Japan’s economic stability is under scrutiny due to varied pressures from China and the U.S., the nation’s main trade allies.
Trade dependency makes Japan susceptible to external economic trends.
For instance, cheaper Chinese steel and chemicals might undercut local production, while U.S. tax reductions could trigger price hikes.
Fukutome identifies U.S. inflation as a primary concern, fearing it could lead to higher long-term interest rates—a situation he sees as unlikely yet alarming.
Yet, the Bank of Japan’s tightening, coupled with anticipated U.S. Federal Reserve rate cuts, raises fears of market instability due to their divergent monetary paths.

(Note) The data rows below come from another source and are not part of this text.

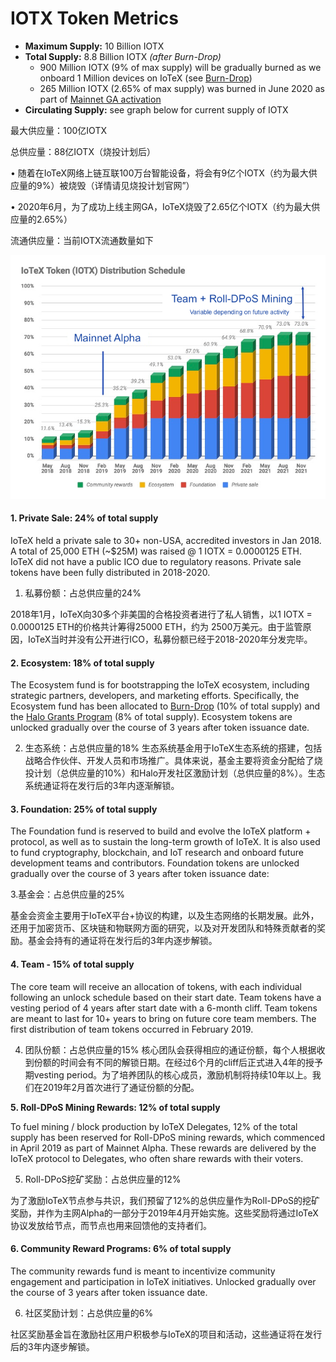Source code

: # IOTX Token Metrics

* **Maximum Supply:** 10 Billion IOTX
* **Total Supply:** 8.8 Billion IOTX _\(after Burn-Drop\)_
  * 900 Million IOTX \(9% of max supply\) will be gradually burned as we onboard 1 Million devices on IoTeX \(see [Burn-Drop](https://burndrop.iotex.io)\)
  * 265 Million IOTX \(2.65% of max supply\) was burned in June 2020 as part of [Mainnet GA activation](https://community.iotex.io/t/burning-2-65-of-total-iotx-supply-from-iotex-foundation-funds/1261)
* **Circulating Supply:** see graph below for current supply of IOTX



最大供应量：100亿IOTX

总供应量：88亿IOTX（烧投计划后）

• 随着在IoTeX网络上链互联100万台智能设备，将会有9亿个IOTX（约为最大供应量的9%）被烧毁（详情请见烧投计划官网”）

• 2020年6月，为了成功上线主网GA，IoTeX烧毁了2.65亿个IOTX（约为最大供应量的2.65%）

流通供应量：当前IOTX流通数量如下

![](../.gitbook/assets/token_release_schedule.png)

#### **1. Private Sale: 24% of total supply** <a id="1-private-sale-24-of-total-supply"></a>

IoTeX held a private sale to 30+ non-USA, accredited investors in Jan 2018. A total of 25,000 ETH \(~$25M\) was raised @ 1 IOTX = 0.0000125 ETH. IoTeX did not have a public ICO due to regulatory reasons. Private sale tokens have been fully distributed in 2018-2020.



 1. 私募份额：占总供应量的24%

2018年1月，IoTeX向30多个非美国的合格投资者进行了私人销售，以1 IOTX = 0.0000125 ETH的价格共计筹得25000 ETH，约为 2500万美元。由于监管原因，IoTeX当时并没有公开进行ICO，私募份额已经于2018-2020年分发完毕。

#### **2. Ecosystem: 18% of total supply** <a id="4-ecosystem-30-of-total-supply"></a>

The Ecosystem fund is for bootstrapping the IoTeX ecosystem, including strategic partners, developers, and marketing efforts. Specifically, the Ecosystem fund has been allocated to [Burn-Drop](https://burndrop.iotex.io) \(10% of total supply\) and the [Halo Grants Program](https://iotex.io/halo) \(8% of total supply\). Ecosystem tokens are unlocked gradually over the course of 3 years after token issuance date.



 2. 生态系统：占总供应量的18% 生态系统基金用于IoTeX生态系统的搭建，包括战略合作伙伴、开发人员和市场推广。具体来说，基金主要将资金分配给了烧投计划（总供应量的10%）和Halo开发社区激励计划（总供应量的8%）。生态系统通证将在发行后的3年内逐渐解锁。

#### **3. Foundation: 25% of total supply** <a id="5-foundation-25-of-total-supply"></a>

The Foundation fund is reserved to build and evolve the IoTeX platform + protocol, as well as to sustain the long-term growth of IoTeX. It is also used to fund cryptography, blockchain, and IoT research and onboard future development teams and contributors. Foundation tokens are unlocked gradually over the course of 3 years after token issuance date:



 3.基金会：占总供应量的25%

基金会资金主要用于IoTeX平台+协议的构建，以及生态网络的长期发展。此外，还用于加密货币、区块链和物联网方面的研究，以及对开发团队和特殊贡献者的奖励。基金会持有的通证将在发行后的3年内逐步解锁。

#### **4. Team - 15% of total supply** <a id="3-team-15-of-total-supply"></a>

The core team will receive an allocation of tokens, with each individual following an unlock schedule based on their start date. Team tokens have a vesting period of 4 years after start date with a 6-month cliff. Team tokens are meant to last for 10+ years to bring on future core team members. The first distribution of team tokens occurred in February 2019.



 4. 团队份额：占总供应量的15% 核心团队会获得相应的通证份额，每个人根据收到份额的时间会有不同的解锁日期。在经过6个月的cliff后正式进入4年的授予期vesting period。为了培养团队的核心成员，激励机制将持续10年以上。我们在2019年2月首次进行了通证份额的分配。

**5. Roll-DPoS Mining Rewards: 12% of total supply**

To fuel mining / block production by IoTeX Delegates, 12% of the total supply has been reserved for Roll-DPoS mining rewards, which commenced in April 2019 as part of Mainnet Alpha. These rewards are delivered by the IoTeX protocol to Delegates, who often share rewards with their voters.



5. Roll-DPoS挖矿奖励：占总供应量的12%

为了激励IoTeX节点参与共识，我们预留了12%的总供应量作为Roll-DPoS的挖矿奖励，并作为主网Alpha的一部分于2019年4月开始实施。这些奖励将通过IoTeX协议发放给节点，而节点也用来回馈他的支持者们。

#### **6. Community Reward Programs: 6% of total supply** <a id="2-community-reward-programs-6-of-total-supply"></a>

The community rewards fund is meant to incentivize community engagement and participation in IoTeX initiatives. Unlocked gradually over the course of 3 years after token issuance date.



6. 社区奖励计划：占总供应量的6% 

社区奖励基金旨在激励社区用户积极参与IoTeX的项目和活动，这些通证将在发行后的3年内逐步解锁。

Fukutome, also CEO of Sumitomo Mitsui Banking Corp., expresses concern over the unprecedented financial market volatility resulting from these global policy shifts.

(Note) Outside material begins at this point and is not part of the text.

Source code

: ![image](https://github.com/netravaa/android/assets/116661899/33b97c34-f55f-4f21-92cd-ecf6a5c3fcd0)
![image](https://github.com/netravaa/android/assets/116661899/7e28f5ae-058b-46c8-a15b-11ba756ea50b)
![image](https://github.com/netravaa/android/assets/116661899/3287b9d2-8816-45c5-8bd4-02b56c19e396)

On domestic fronts, he advocates for more flexible banking regulations to aid startups.
Current rules limit banks’ equity investments in young companies, hampering financial support for innovative sectors, particularly in deep tech.
By encouraging deregulation, Fukutome aims to bolster equity financing for startups, facilitating broader economic growth and innovation.
This approach marks a strategic pivot as Japan seeks to balance domestic financial health with the complexities of global economic relations.